Peço perdão! Não tomem a sério o que digo porque pensar faz doer e os que mandam só gostam da música dos arraiais porque a festa da nação essa acabou, acabou porque no arraial não se reconhece o povo!
Excelência, senhores conselheiros de Estado, Santo Agostinho dizia: “Quando a arma que mata defende a liberdade e a vida, os Santos choram mas não acusam”!
Senhor Presidente, auguro-lhe muitas felicidades e uma presidência inovadora com grande sentido histórico e de futuro; que V. Ex cia não fique na história como mais um presidente mediano servidor de um sistema estatal medíocre instrumentalizado e danificado pelo contágio ideológico da multidão dos emboçados a ele encostados. Só o amor pode mitigar o poder e a corrupção, como afirma a tradição cristã portuguesa.
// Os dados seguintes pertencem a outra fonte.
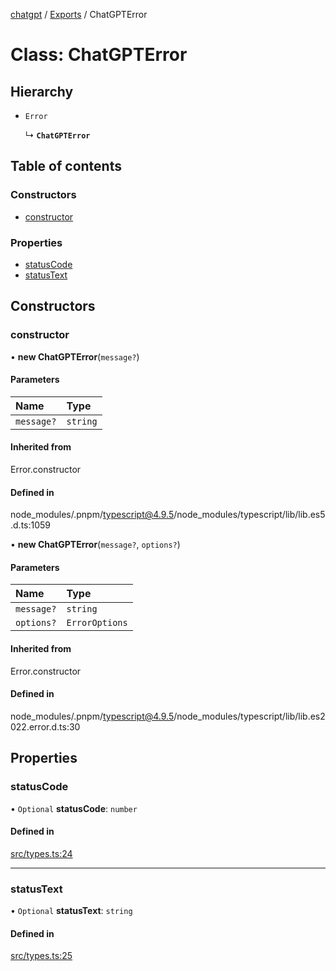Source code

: [chatgpt](../readme.md) / [Exports](../modules.md) / ChatGPTError

# Class: ChatGPTError

## Hierarchy

- `Error`

  ↳ **`ChatGPTError`**

## Table of contents

### Constructors

- [constructor](ChatGPTError.md#constructor)

### Properties

- [statusCode](ChatGPTError.md#statuscode)
- [statusText](ChatGPTError.md#statustext)

## Constructors

### constructor

• **new ChatGPTError**(`message?`)

#### Parameters

| Name | Type |
| :------ | :------ |
| `message?` | `string` |

#### Inherited from

Error.constructor

#### Defined in

node_modules/.pnpm/typescript@4.9.5/node_modules/typescript/lib/lib.es5.d.ts:1059

• **new ChatGPTError**(`message?`, `options?`)

#### Parameters

| Name | Type |
| :------ | :------ |
| `message?` | `string` |
| `options?` | `ErrorOptions` |

#### Inherited from

Error.constructor

#### Defined in

node_modules/.pnpm/typescript@4.9.5/node_modules/typescript/lib/lib.es2022.error.d.ts:30

## Properties

### statusCode

• `Optional` **statusCode**: `number`

#### Defined in

[src/types.ts:24](https://github.com/transitive-bullshit/chatgpt-api/blob/9d49e78/src/types.ts#L24)

___

### statusText

• `Optional` **statusText**: `string`

#### Defined in

[src/types.ts:25](https://github.com/transitive-bullshit/chatgpt-api/blob/9d49e78/src/types.ts#L25)
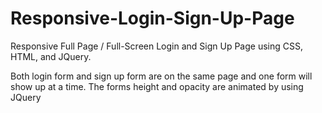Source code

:# Responsive-Login-Sign-Up-Page
Responsive Full Page / Full-Screen Login and Sign Up Page  using CSS, HTML, and JQuery.

 Both login form and sign up form are on the same page and one form will show up at a time. The forms height and opacity are animated by using JQuery
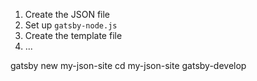 1. Create the JSON file
2. Set up `gatsby-node.js`
3. Create the template file
4. ...

gatsby new my-json-site
cd my-json-site
gatsby-develop
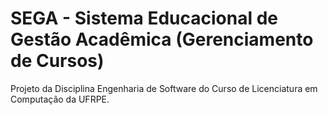# SEGA - Sistema Educacional de Gestão Acadêmica (Gerenciamento de Cursos)
Projeto da Disciplina Engenharia de Software do Curso de Licenciatura em Computação da UFRPE.

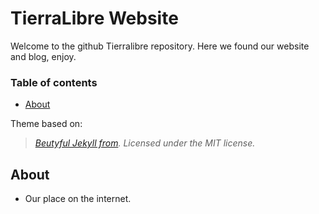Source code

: # TierraLibre Website

Welcome to the github Tierralibre repository.
Here we found our website and blog, enjoy.

### Table of contents

- [About](#about)

Theme based on:

> *[Beutyful Jekyll from](http://deanattali.com). Licensed under the MIT license.*

## About

- Our place on the internet.

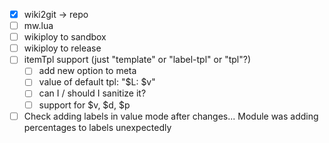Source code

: - [x] wiki2git -> repo
- [ ] mw.lua
- [ ] wikiploy to sandbox
- [ ] wikiploy to release
- [ ] itemTpl support (just "template" or "label-tpl" or "tpl"?)
	- [ ] add new option to meta
	- [ ] value of default tpl: "$L: $v"
	- [ ] can I / should I sanitize it?
	- [ ] support for $v, $d, $p
- [ ] Check adding labels in value mode after changes... Module was adding percentages to labels unexpectedly
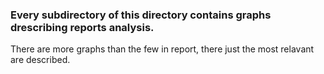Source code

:### Every subdirectory of this directory contains graphs drescribing reports analysis.
There are more graphs than the few in report, there just the most relavant are described.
António da Cunha Duarte Justo
antoniocunhajusto@gmail.com
(1) Portugal foi grande quando tinha uma ideia e um ideal próprio; os portugueses deixaram de ser grandes quando se iludiram com o dinheiro, com o facilitismo e com o pensar irreflectido dos de fora. Portugal tornou-se estranho a si mesmo quando os que tinham na mão a sua força foram ao beija-mão das invasões francesas. Portugal perdeu então os grandes ideais europeus contentando-se com ideias e ideologias, mastigadas pela boca francesa e mais tarde pela boca da Rússia; o oportunismo engravatado ganhou foros de Estado dando origem a uma elite de novos-ricos como se Portugal se reduzisse a um aviário de criação de frangos de aviário. Portugal encontra-se num momento deplorável e muito triste da sua História por se ter rendido ao comando de uma elite de dançarinos políticos estrangeirados que vê o seu futuro assegurado, não na produtividade do país, mas na subserviência ao estrangeiro e nos postos que este lhe proporciona fora de Portugal. Também para um alinhamento ordenado dos partidos, Portugal precisaria de fazer um referendo sobre a sua pertença à Nato, à EU e à Zona euro. Doutro modo dá razão aos que vivem da confusão e apostam no bota-abaixo e numa política caótica e empobrecedora de Portugal, porque no seu enfraquecimento vêem melhor assegurados os seus votos!
(2) Portugal precisa de pessoas que se empenhem por Portugal e pelo seu povo e não de amigos da onça e da ideologia. Urge a moderação da influência dos instalados e o fomento das mais-valias do povo português para que este consiga, com o tempo, tornar-se no actor da própria História e se desenvencilhe do poder de tanta gente cínica e simpática que manipula as instituições e brilha com alguns feitos adquiridos à custa do empobrecimento cultural e social do país. Então não seria preciso que estes mostrassem tanta compaixão pelos pobres porque também eles produziriam e cada um receberia o suficiente.